What the exercise asks: A line below contains "[SA]: 移动后的解比当前", and a later one contains "[VNS]: 搜遍当前邻域结". Repeat both, with every line between them, exactly.
=== Begin Enclosure ===
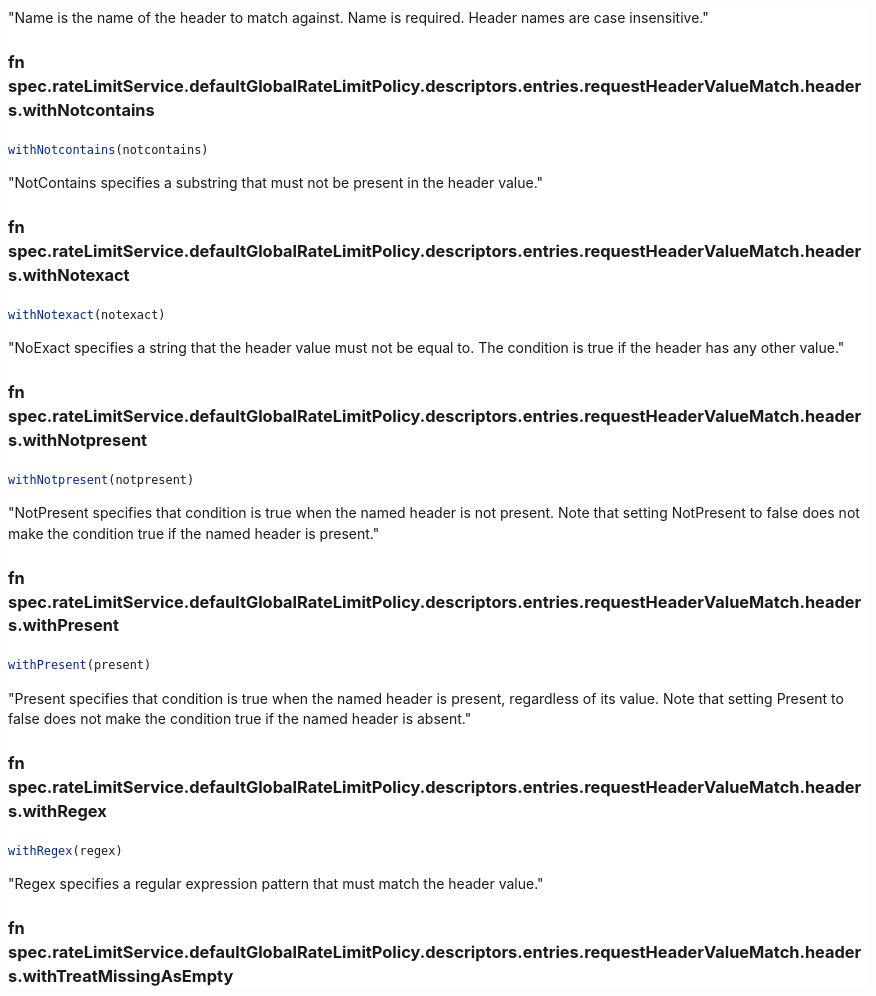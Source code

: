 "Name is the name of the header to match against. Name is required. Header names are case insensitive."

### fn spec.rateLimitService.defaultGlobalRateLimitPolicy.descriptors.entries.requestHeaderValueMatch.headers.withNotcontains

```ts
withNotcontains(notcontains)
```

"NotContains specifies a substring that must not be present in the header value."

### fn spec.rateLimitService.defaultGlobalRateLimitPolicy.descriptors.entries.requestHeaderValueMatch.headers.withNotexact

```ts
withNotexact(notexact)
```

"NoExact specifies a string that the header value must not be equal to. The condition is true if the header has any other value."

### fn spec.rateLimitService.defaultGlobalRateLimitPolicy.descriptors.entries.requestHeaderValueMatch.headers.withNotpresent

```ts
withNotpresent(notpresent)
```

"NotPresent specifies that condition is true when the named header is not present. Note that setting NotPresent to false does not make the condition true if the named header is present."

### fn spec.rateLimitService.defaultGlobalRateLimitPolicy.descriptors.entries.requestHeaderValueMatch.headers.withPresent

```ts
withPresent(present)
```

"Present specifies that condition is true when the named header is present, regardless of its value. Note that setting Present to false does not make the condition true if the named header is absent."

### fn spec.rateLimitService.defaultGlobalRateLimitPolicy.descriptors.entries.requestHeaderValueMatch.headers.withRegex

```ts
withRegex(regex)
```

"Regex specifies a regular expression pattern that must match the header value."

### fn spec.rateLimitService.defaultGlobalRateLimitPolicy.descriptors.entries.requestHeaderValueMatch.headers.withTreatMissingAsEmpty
=== End Enclosure ===
=== Begin Enclosure ===
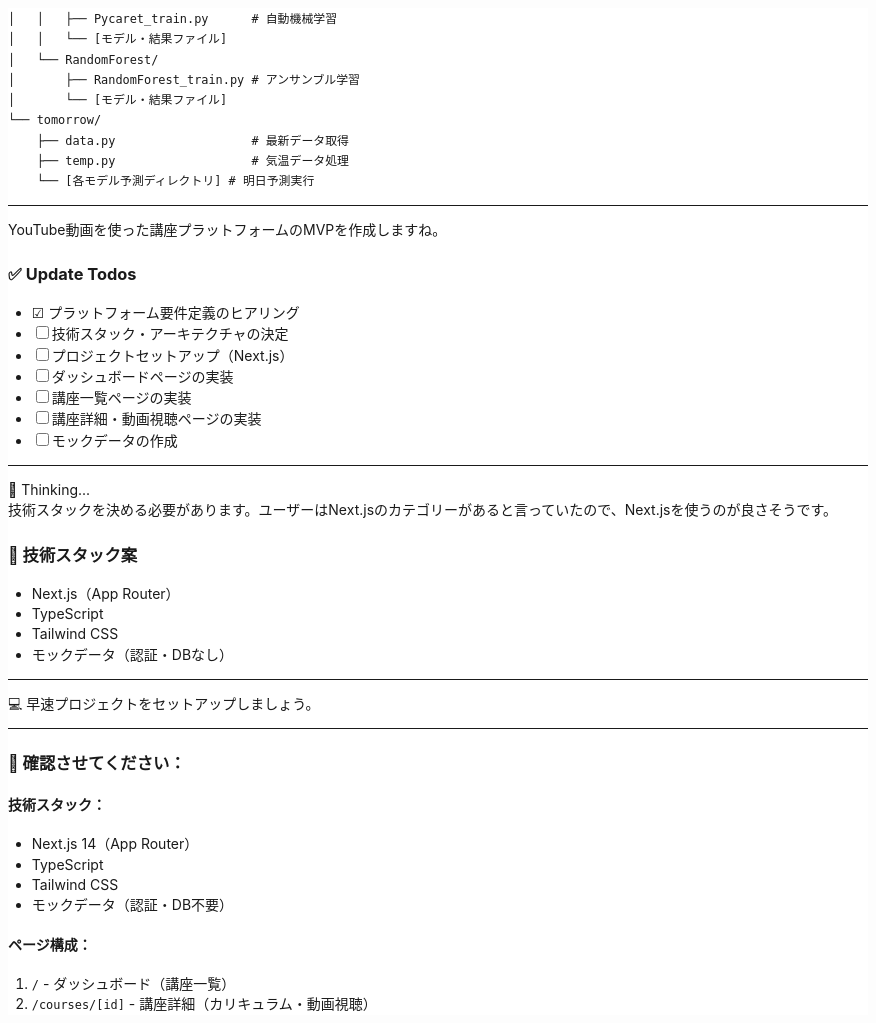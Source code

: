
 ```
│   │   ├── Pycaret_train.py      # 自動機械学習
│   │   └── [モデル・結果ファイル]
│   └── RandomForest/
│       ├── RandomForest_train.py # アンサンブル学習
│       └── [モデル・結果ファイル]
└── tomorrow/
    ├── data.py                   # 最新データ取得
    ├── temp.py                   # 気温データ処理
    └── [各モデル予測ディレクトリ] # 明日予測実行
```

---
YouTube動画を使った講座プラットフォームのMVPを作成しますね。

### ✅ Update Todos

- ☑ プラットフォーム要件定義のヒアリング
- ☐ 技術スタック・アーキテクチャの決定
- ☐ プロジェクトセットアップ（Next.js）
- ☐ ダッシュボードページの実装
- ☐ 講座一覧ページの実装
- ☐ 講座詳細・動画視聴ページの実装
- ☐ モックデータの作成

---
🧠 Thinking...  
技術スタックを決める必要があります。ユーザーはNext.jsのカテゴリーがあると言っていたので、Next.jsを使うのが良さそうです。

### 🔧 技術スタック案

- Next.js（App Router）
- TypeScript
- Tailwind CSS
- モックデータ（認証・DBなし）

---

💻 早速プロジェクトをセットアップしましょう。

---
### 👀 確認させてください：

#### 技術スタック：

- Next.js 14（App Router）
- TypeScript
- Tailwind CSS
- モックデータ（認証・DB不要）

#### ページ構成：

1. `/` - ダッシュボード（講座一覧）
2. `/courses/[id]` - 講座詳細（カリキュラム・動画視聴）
=== End Enclosure ===
=== Begin Enclosure ===
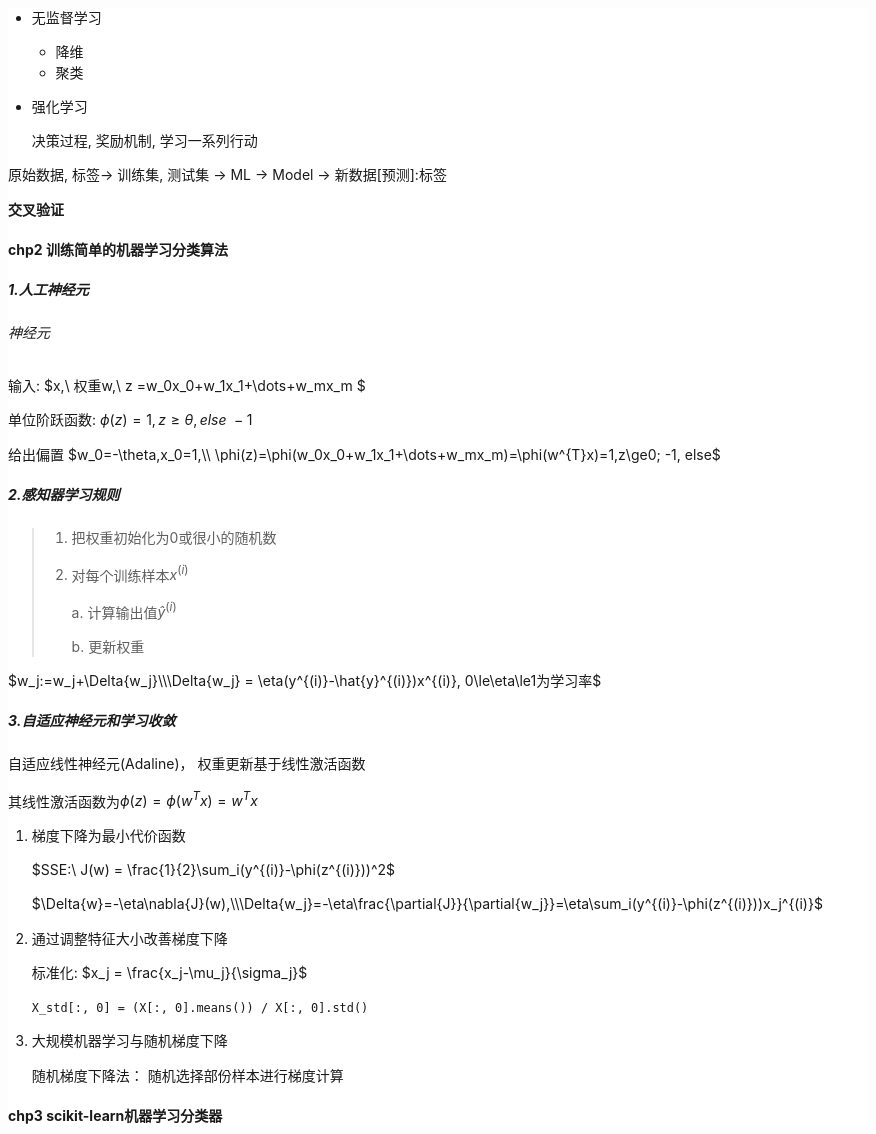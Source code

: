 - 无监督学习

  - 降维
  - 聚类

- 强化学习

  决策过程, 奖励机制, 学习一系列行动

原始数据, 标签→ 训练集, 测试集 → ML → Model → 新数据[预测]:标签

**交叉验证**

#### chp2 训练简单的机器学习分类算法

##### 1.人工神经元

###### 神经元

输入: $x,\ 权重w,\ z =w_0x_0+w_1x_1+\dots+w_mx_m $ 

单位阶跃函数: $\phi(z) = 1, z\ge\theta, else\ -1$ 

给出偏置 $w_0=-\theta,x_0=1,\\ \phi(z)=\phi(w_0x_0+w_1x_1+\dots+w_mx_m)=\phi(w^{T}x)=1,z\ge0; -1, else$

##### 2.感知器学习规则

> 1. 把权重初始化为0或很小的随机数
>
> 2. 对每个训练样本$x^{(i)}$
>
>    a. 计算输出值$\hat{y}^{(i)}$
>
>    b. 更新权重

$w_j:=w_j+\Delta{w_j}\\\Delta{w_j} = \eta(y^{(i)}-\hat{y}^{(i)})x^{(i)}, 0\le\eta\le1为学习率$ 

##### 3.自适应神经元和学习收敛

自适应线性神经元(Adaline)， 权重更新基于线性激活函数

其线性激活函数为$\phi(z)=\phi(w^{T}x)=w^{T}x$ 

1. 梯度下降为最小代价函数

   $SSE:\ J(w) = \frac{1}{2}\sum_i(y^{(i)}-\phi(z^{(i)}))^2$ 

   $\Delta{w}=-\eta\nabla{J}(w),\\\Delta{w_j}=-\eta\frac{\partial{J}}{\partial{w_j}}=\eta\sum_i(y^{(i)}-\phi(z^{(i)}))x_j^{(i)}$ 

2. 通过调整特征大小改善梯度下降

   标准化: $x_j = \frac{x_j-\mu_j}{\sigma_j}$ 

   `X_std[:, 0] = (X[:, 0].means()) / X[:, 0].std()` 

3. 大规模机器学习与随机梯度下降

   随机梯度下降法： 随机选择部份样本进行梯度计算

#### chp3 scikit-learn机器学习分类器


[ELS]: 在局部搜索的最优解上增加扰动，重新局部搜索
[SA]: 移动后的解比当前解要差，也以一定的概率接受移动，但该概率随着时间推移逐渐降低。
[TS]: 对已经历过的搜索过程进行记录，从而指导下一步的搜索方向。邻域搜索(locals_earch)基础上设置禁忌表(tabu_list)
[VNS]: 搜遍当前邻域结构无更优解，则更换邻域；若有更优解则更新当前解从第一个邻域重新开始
=== End Enclosure ===
Response box:
[SA]: 移动后的解比当前解要差，也以一定的概率接受移动，但该概率随着时间推移逐渐降低。
[TS]: 对已经历过的搜索过程进行记录，从而指导下一步的搜索方向。邻域搜索(locals_earch)基础上设置禁忌表(tabu_list)
[VNS]: 搜遍当前邻域结构无更优解，则更换邻域；若有更优解则更新当前解从第一个邻域重新开始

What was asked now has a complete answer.